▶ Instructions to follow
Going line by line through the listing below, count each line that includes the word "software", and reply with the count only.
━━━━━━━━
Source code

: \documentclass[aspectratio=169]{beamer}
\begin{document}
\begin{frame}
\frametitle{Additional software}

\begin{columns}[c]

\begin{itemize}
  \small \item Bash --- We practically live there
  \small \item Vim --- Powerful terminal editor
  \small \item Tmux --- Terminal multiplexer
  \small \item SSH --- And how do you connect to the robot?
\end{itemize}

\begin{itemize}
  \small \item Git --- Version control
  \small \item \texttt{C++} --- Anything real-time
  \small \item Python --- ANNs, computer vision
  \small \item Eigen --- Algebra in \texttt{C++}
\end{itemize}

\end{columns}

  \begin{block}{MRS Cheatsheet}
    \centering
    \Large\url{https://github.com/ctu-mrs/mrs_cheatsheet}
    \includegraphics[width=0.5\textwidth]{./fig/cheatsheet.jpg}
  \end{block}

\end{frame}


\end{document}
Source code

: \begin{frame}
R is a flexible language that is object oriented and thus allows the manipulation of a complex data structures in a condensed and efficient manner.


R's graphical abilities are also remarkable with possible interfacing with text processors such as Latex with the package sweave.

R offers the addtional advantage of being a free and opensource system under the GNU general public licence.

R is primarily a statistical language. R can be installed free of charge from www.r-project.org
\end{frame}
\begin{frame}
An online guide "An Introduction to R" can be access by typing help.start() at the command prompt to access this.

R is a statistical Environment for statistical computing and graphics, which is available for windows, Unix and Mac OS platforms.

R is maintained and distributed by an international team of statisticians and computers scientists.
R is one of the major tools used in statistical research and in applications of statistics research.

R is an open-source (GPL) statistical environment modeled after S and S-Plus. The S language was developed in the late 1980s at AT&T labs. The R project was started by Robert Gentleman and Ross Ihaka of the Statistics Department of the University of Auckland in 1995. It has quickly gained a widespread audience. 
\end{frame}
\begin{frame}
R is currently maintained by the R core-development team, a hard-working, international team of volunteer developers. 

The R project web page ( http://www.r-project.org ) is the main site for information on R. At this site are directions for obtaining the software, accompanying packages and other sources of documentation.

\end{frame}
━━━━━━━━
▶ Expected answer
2